Capt. Jeremiah Goodrich House (1740)

589 Main Street in Portland was the site of the c. 1720 house of Thomas White. It seems to have been replaced c. 1740 by a house constructed for Jeremiah Goodrich (1709-1793), who was part of Portland’s shipbuilding industry and active in town affairs. The house was originally a single-chimney residence that was later enlarged to have two chimneys. It was later owned by his son Hezekiah Goodrich (1745-1817). Hezekiah was a Jeffersonian Republican who was one of five men removed from office as Justice of the Peace in by the Federalist state government due to his attendance at an August 29, 1804 general meeting of Republican delegates from 97 Connecticut towns held in New Haven. At the time Connecticut was still operating under the 1662 Royal Charter, but the delegates favored the drafting of a constitution, declaring it “the unanimous opinion of this meeting that the people of this state are at present without a constitution of civil government.” Federalists were outraged at what they considered a radical and dangerous position, and they succeeded in revoking Goodrich’s commission, as described in Historical Notes on the Constitutions of Connecticut, 1639-1818 (1901) by J. Hammond Trumbull:

The result of the October election in an increased federal majority showed that the popular mind was not yet prepared for a radical change.
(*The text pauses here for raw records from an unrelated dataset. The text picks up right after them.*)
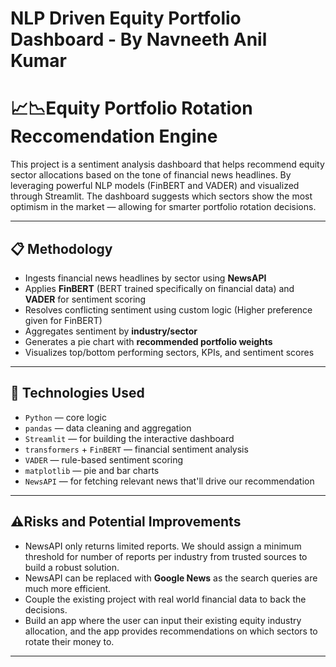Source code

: # NLP Driven Equity Portfolio Dashboard - By Navneeth Anil Kumar

# 📈📉Equity Portfolio Rotation Reccomendation Engine

This project is a sentiment analysis dashboard that helps recommend equity sector allocations based on the tone of financial news headlines. By leveraging powerful NLP models (FinBERT and VADER) and visualized through Streamlit. The dashboard suggests which sectors show the most optimism in the market — allowing for smarter portfolio rotation decisions. 

---

## 📋 Methodology

-  Ingests financial news headlines by sector using **NewsAPI**
-  Applies **FinBERT** (BERT trained specifically on financial data) and **VADER** for sentiment scoring
-  Resolves conflicting sentiment using custom logic (Higher preference given for FinBERT)
-  Aggregates sentiment by **industry/sector**
-  Generates a pie chart with **recommended portfolio weights**
-  Visualizes top/bottom performing sectors, KPIs, and sentiment scores

---

## 🧠 Technologies Used

- `Python` — core logic
- `pandas` — data cleaning and aggregation
- `Streamlit` — for building the interactive dashboard
- `transformers` + `FinBERT` — financial sentiment analysis
- `VADER` — rule-based sentiment scoring
- `matplotlib` — pie and bar charts
- `NewsAPI` — for fetching relevant news that'll drive our recommendation

---

## ⚠️Risks and Potential Improvements

- NewsAPI only returns limited reports. We should assign a minimum threshold for number of reports per industry from trusted sources to build a robust solution.
- NewsAPI can be replaced with **Google News** as the search queries are much more efficient.
- Couple the existing project with real world financial data to back the decisions. 
- Build an app where the user can input their existing equity industry allocation, and the app provides recommendations on which sectors to rotate their money to.

---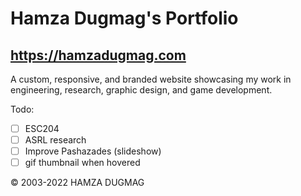 # Hamza Dugmag's Portfolio
## https://hamzadugmag.com

A custom, responsive, and branded website showcasing my work in engineering, research, graphic design, and game development.

Todo:

- [ ] ESC204
- [ ] ASRL research
- [ ] Improve Pashazades (slideshow)
- [ ] gif thumbnail when hovered

© 2003-2022 HAMZA DUGMAG
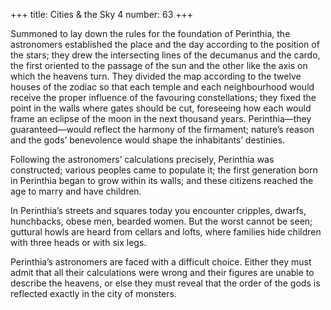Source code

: +++
title: Cities & the Sky 4
number: 63
+++

Summoned to lay down the rules for the foundation of Perinthia, the astronomers established the place and the day according to the position of the stars; they drew the intersecting lines of the decumanus and the cardo, the first oriented to the passage of the sun and the other like the axis on which the heavens turn. They divided the map according to the twelve houses of the zodiac so that each temple and each neighbourhood would receive the proper influence of the favouring constellations; they fixed the point in the walls where gates should be cut, foreseeing how each would frame an eclipse of the moon in the next thousand years. Perinthia—they guaranteed—would reflect the harmony of the firmament; nature’s reason and the gods’ benevolence would shape the inhabitants’ destinies.

Following the astronomers’ calculations precisely, Perinthia was constructed; various peoples came to populate it; the first generation born in Perinthia began to grow within its walls; and these citizens reached the age to marry and have children.

In Perinthia’s streets and squares today you encounter cripples, dwarfs, hunchbacks, obese men, bearded women. But the worst cannot be seen; guttural howls are heard from cellars and lofts, where families hide children with three heads or with six legs.

Perinthia’s astronomers are faced with a difficult choice. Either they must admit that all their calculations were wrong and their figures are unable to describe the heavens, or else they must reveal that the order of the gods is reflected exactly in the city of monsters.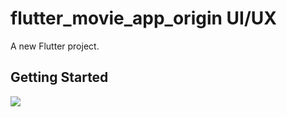 # flutter_movie_app_origin UI/UX

A new Flutter project.

## Getting Started

![](https://velog.velcdn.com/images/corepen_/post/571624ea-ce9d-44d4-9450-51da133a0a98/image.gif)


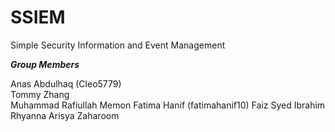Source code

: # SSIEM
Simple Security Information and Event Management

***Group Members***  

Anas Abdulhaq  (Cleo5779)  
Tommy Zhang  
Muhammad Rafiullah Memon 
Fatima Hanif (fatimahanif10) 
Faiz Syed Ibrahim  
Rhyanna Arisya Zaharoom

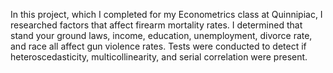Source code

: In this project, which I completed for my Econometrics class at Quinnipiac, I researched factors that affect firearm mortality rates. I determined that stand your ground laws, income, education, unemployment, divorce rate, and race all affect gun violence rates. Tests were conducted to detect if heteroscedasticity, multicollinearity, and serial correlation were present.
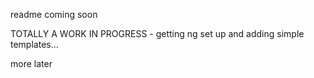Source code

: readme coming soon

TOTALLY A WORK IN PROGRESS - getting ng set up and adding simple templates... 

more later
When the General Assembly met, the leaders of the dominant party, elated by success, resolved to administer a signal rebuke to the revolutionary designs of the minority. Five justices of the peace, who had attended the republican meeting at New Haven and taken part in its proceedings, were cited to appear before the Assembly, “to shew reasons why their commissions should not be revoked,” since “it is improper,” as the preamble of the resolution sets forth, “to entrust the administration of the laws to persons who hold and teach that the government is an usurpation.”
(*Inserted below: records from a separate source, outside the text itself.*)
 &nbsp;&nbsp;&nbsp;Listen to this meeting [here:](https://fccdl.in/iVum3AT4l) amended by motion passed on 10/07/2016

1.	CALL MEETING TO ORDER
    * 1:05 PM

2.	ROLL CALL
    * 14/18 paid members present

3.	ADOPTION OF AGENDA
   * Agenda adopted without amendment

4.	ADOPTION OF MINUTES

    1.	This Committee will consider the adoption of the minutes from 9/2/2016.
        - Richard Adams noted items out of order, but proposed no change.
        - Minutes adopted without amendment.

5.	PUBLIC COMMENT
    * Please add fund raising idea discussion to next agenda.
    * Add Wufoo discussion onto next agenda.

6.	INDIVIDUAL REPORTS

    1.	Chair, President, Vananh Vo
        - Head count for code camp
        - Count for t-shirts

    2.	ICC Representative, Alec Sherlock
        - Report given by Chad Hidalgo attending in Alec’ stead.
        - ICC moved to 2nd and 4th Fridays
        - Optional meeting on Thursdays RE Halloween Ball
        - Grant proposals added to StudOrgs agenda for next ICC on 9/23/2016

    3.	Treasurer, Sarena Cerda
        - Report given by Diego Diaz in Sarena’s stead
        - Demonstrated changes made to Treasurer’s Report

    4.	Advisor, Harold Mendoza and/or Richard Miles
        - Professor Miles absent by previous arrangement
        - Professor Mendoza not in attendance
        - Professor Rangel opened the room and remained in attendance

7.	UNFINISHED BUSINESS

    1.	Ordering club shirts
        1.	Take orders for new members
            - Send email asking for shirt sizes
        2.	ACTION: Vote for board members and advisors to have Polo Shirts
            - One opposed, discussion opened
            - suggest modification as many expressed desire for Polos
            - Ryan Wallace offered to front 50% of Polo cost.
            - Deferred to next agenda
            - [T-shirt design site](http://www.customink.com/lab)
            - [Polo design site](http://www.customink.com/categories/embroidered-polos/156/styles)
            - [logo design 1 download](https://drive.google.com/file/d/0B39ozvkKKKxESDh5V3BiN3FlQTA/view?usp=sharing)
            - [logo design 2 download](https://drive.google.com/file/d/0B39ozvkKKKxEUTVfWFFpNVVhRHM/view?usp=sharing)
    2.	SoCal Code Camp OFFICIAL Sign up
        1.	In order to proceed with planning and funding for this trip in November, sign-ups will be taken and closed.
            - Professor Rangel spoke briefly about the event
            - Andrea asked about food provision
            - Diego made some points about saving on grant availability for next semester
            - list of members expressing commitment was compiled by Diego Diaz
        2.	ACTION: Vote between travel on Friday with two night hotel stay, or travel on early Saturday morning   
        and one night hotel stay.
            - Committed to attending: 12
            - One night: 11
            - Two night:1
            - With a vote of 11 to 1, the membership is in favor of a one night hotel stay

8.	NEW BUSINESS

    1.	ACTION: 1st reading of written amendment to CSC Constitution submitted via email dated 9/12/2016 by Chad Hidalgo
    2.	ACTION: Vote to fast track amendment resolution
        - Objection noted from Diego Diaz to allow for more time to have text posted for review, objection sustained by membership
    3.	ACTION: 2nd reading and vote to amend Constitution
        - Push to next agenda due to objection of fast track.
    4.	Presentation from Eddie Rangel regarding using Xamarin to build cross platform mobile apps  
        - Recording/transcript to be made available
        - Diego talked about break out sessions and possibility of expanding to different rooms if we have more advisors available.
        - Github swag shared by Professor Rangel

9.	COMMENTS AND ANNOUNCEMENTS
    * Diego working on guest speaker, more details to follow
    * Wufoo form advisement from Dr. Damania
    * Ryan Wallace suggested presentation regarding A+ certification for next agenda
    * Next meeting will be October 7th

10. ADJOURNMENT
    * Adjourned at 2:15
Connecticut would finally hold a constitutional convention in 1818.

Capt. Giles Wilcox House (1786)

The center-chimney house at 455 East Street in the Westfield section of Middletown was built in 1786 by Giles Wilcox (1750-1838), a prominent citizen and militia captain, on land he had acquired from the estate of his father-in-law David Doud. The house, known as “Ashcroft,” remained in the Wilcox family until 1943, when it was acquired by the Brainard family. The house had to be repaired after an ash tree crashed through the roof during Tropical Storm Irene in 2011.
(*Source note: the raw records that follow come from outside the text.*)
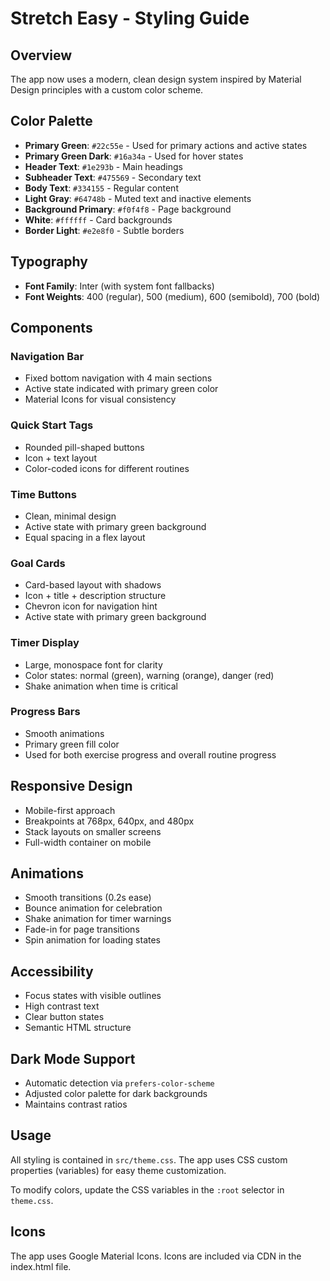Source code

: # Stretch Easy - Styling Guide

## Overview
The app now uses a modern, clean design system inspired by Material Design principles with a custom color scheme.

## Color Palette
- **Primary Green**: `#22c55e` - Used for primary actions and active states
- **Primary Green Dark**: `#16a34a` - Used for hover states
- **Header Text**: `#1e293b` - Main headings
- **Subheader Text**: `#475569` - Secondary text
- **Body Text**: `#334155` - Regular content
- **Light Gray**: `#64748b` - Muted text and inactive elements
- **Background Primary**: `#f0f4f8` - Page background
- **White**: `#ffffff` - Card backgrounds
- **Border Light**: `#e2e8f0` - Subtle borders

## Typography
- **Font Family**: Inter (with system font fallbacks)
- **Font Weights**: 400 (regular), 500 (medium), 600 (semibold), 700 (bold)

## Components

### Navigation Bar
- Fixed bottom navigation with 4 main sections
- Active state indicated with primary green color
- Material Icons for visual consistency

### Quick Start Tags
- Rounded pill-shaped buttons
- Icon + text layout
- Color-coded icons for different routines

### Time Buttons
- Clean, minimal design
- Active state with primary green background
- Equal spacing in a flex layout

### Goal Cards
- Card-based layout with shadows
- Icon + title + description structure
- Chevron icon for navigation hint
- Active state with primary green background

### Timer Display
- Large, monospace font for clarity
- Color states: normal (green), warning (orange), danger (red)
- Shake animation when time is critical

### Progress Bars
- Smooth animations
- Primary green fill color
- Used for both exercise progress and overall routine progress

## Responsive Design
- Mobile-first approach
- Breakpoints at 768px, 640px, and 480px
- Stack layouts on smaller screens
- Full-width container on mobile

## Animations
- Smooth transitions (0.2s ease)
- Bounce animation for celebration
- Shake animation for timer warnings
- Fade-in for page transitions
- Spin animation for loading states

## Accessibility
- Focus states with visible outlines
- High contrast text
- Clear button states
- Semantic HTML structure

## Dark Mode Support
- Automatic detection via `prefers-color-scheme`
- Adjusted color palette for dark backgrounds
- Maintains contrast ratios

## Usage
All styling is contained in `src/theme.css`. The app uses CSS custom properties (variables) for easy theme customization.

To modify colors, update the CSS variables in the `:root` selector in `theme.css`.

## Icons
The app uses Google Material Icons. Icons are included via CDN in the index.html file.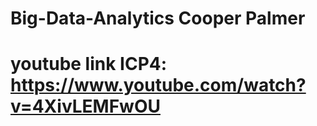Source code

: # Big-Data-Analytics Cooper Palmer
# youtube link ICP4: https://www.youtube.com/watch?v=4XivLEMFwOU
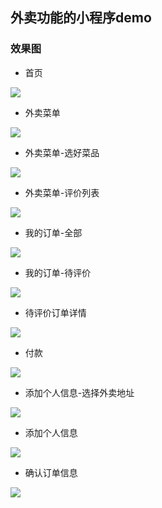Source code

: ## 外卖功能的小程序demo

### 效果图
- 首页
<div>
  <img src="https://github.com/xuzhiguo/imageStore/blob/master/%E5%BF%AB%E9%A4%90%E5%BA%97%E5%B0%8F%E7%A8%8B%E5%BA%8F/1.jpg" />
</div>

- 外卖菜单
<div>
  <img src="https://github.com/xuzhiguo/imageStore/blob/master/%E5%BF%AB%E9%A4%90%E5%BA%97%E5%B0%8F%E7%A8%8B%E5%BA%8F/2.jpg" />
</div>

- 外卖菜单-选好菜品
<div>
  <img src="https://github.com/xuzhiguo/imageStore/blob/master/%E5%BF%AB%E9%A4%90%E5%BA%97%E5%B0%8F%E7%A8%8B%E5%BA%8F/3.jpg" />
</div>

- 外卖菜单-评价列表
<div>
  <img src="https://github.com/xuzhiguo/imageStore/blob/master/%E5%BF%AB%E9%A4%90%E5%BA%97%E5%B0%8F%E7%A8%8B%E5%BA%8F/4.jpg" />
</div>

- 我的订单-全部
<div>
  <img src="https://github.com/xuzhiguo/imageStore/blob/master/%E5%BF%AB%E9%A4%90%E5%BA%97%E5%B0%8F%E7%A8%8B%E5%BA%8F/5.jpg" />
</div>

- 我的订单-待评价
<div>
  <img src="https://github.com/xuzhiguo/imageStore/blob/master/%E5%BF%AB%E9%A4%90%E5%BA%97%E5%B0%8F%E7%A8%8B%E5%BA%8F/6.jpg" />
</div>

- 待评价订单详情
<div>
  <img src="https://github.com/xuzhiguo/imageStore/blob/master/%E5%BF%AB%E9%A4%90%E5%BA%97%E5%B0%8F%E7%A8%8B%E5%BA%8F/7.jpg" />
</div>

- 付款
<div>
  <img src="https://github.com/xuzhiguo/imageStore/blob/master/%E5%BF%AB%E9%A4%90%E5%BA%97%E5%B0%8F%E7%A8%8B%E5%BA%8F/8.jpg" />
</div>

- 添加个人信息-选择外卖地址
<div>
  <img src="https://github.com/xuzhiguo/imageStore/blob/master/%E5%BF%AB%E9%A4%90%E5%BA%97%E5%B0%8F%E7%A8%8B%E5%BA%8F/9.jpg" />
</div>

- 添加个人信息
<div>
  <img src="https://github.com/xuzhiguo/imageStore/blob/master/%E5%BF%AB%E9%A4%90%E5%BA%97%E5%B0%8F%E7%A8%8B%E5%BA%8F/10.jpg" />
</div>

- 确认订单信息
<div>
  <img src="https://github.com/xuzhiguo/imageStore/blob/master/%E5%BF%AB%E9%A4%90%E5%BA%97%E5%B0%8F%E7%A8%8B%E5%BA%8F/11.jpg" />
</div>
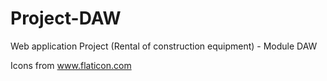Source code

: # Project-DAW
 Web application Project (Rental of construction equipment) - Module DAW 

Icons from <a href="https://www.flaticon.com/" title="Flaticon"> www.flaticon.com</a>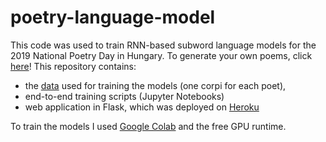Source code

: # poetry-language-model
This code was used to train RNN-based subword language models for the 2019 National Poetry Day in Hungary.
To generate your own poems, click [here](http://oddnumberofeyes.com/versgenerator/)!
This repository contains:
* the [data](https://github.com/ben0it8/poetry-language-model/tree/master/data) used for training the models (one corpi for each poet),
* end-to-end training scripts (Jupyter Notebooks)
* web application in Flask, which was deployed on [Heroku](https://poetry-day.herokuapp.com/)


To train the models I used [Google Colab](https://colab.research.google.com) and the free GPU runtime.
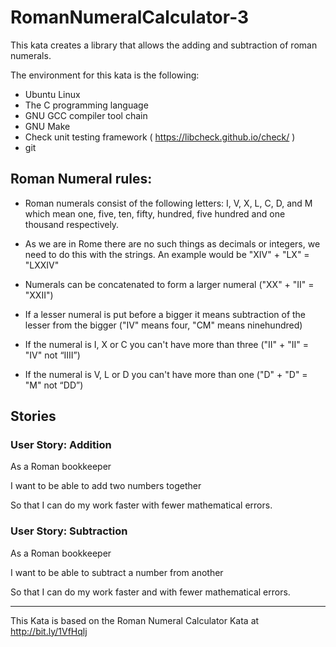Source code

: # RomanNumeralCalculator-3

This kata creates a library that allows the adding and subtraction of roman numerals.
 
The environment for this kata is the following:  

- Ubuntu Linux
- The C programming language
- GNU GCC compiler tool chain
- GNU Make
- Check unit testing framework ( https://libcheck.github.io/check/ )
- git

## Roman Numeral rules:

- Roman numerals consist of the following letters: I, V, X, L, C, D, and M which mean one, five, ten, fifty, hundred, five hundred and one thousand respectively.  

- As we are in Rome there are no such things as decimals or integers, we need to do this with the strings.  An example would be "XIV" + "LX" = "LXXIV"
- Numerals can be concatenated to form a larger numeral ("XX" + "II" = "XXII")

- If a lesser numeral is put before a bigger it means subtraction of the lesser from the
bigger ("IV" means four, "CM" means ninehundred)

- If the numeral is I, X or C you can't have more than three ("II" + "II" = "IV" not “IIII”)

- If the numeral is V, L or D you can't have more than one ("D" + "D" = "M" not “DD”)


## Stories

### User Story: Addition

As a Roman bookkeeper

I want to be able to add two numbers together

So that I can do my work faster with fewer mathematical errors.

### User Story: Subtraction

As a Roman bookkeeper

I want to be able to subtract a number from another

So that I can do my work faster and with fewer mathematical errors.

---

This Kata is based on the Roman Numeral Calculator Kata at http://bit.ly/1VfHqlj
Samuel Fielding House (1750)

The gambrel-roofed colonial cape-style house at 25 Marjorie Circle in Hebron was built c. 1745-1750 by Samuel Feilding. Soon after construction it was owned by Rev. Benjamin Pomeroy (1735-1784), a congregational minister who was influenced by the First Great Awakening. In 1791 the house was acquired by Amasa Gillett, whose widow later married Benjamin Phelps (the house was later called the Widow Polly Phelps Place). Gillett’s daughter Sibyl, who lived in the house until her death at the age of 95, made bonnets and had her shop in the house in the 1850s. Earlier, in 1835 the largest room in the house was used for Miss Bradford’s school for select young ladies. There is also a gambrel-roofed barn on the property.

Jonathan Warner House (1703)

Jonathan Warner House in Portland

The earliest part of the house at 613 Main Street in Portland was constructed in 1703 for Jonathan Warner. It was one room over one room with an end chimney (a style typical of Rhode Island). The house was enlarged over the years. Behind the northwest part was a section built in 1764 by sea captain Ithamar Pelton (1744-1806). The south part of the house was added in 1912 by William Gildersleeve.

Main House, Rectory School (1795)

Now comprising part of the “Main House” on the campus of the Rectory School in Pomfret is a house erected circa 1795 for Thomas Grosvenor (1744-1825), a lawyer who served in the Revolutionary War. Wounded in his right hand at the Battle of Bunker Hill, Grosvenor ended the was as a Lieutenant Colonel. The house was remodeled and greatly enlarged in about 1885 by Thomas Skelton Harrison, a Philadelphia industrialist. In 1925, Rev. Frank H. Bigelow and his wife, founders of the Rectory School in 1920, acquired the Harrison estate to become the school’s campus. In the ensuing years they erected a complex of wood-framed colonial revival buildings on the estate, which has been the school’s campus ever since.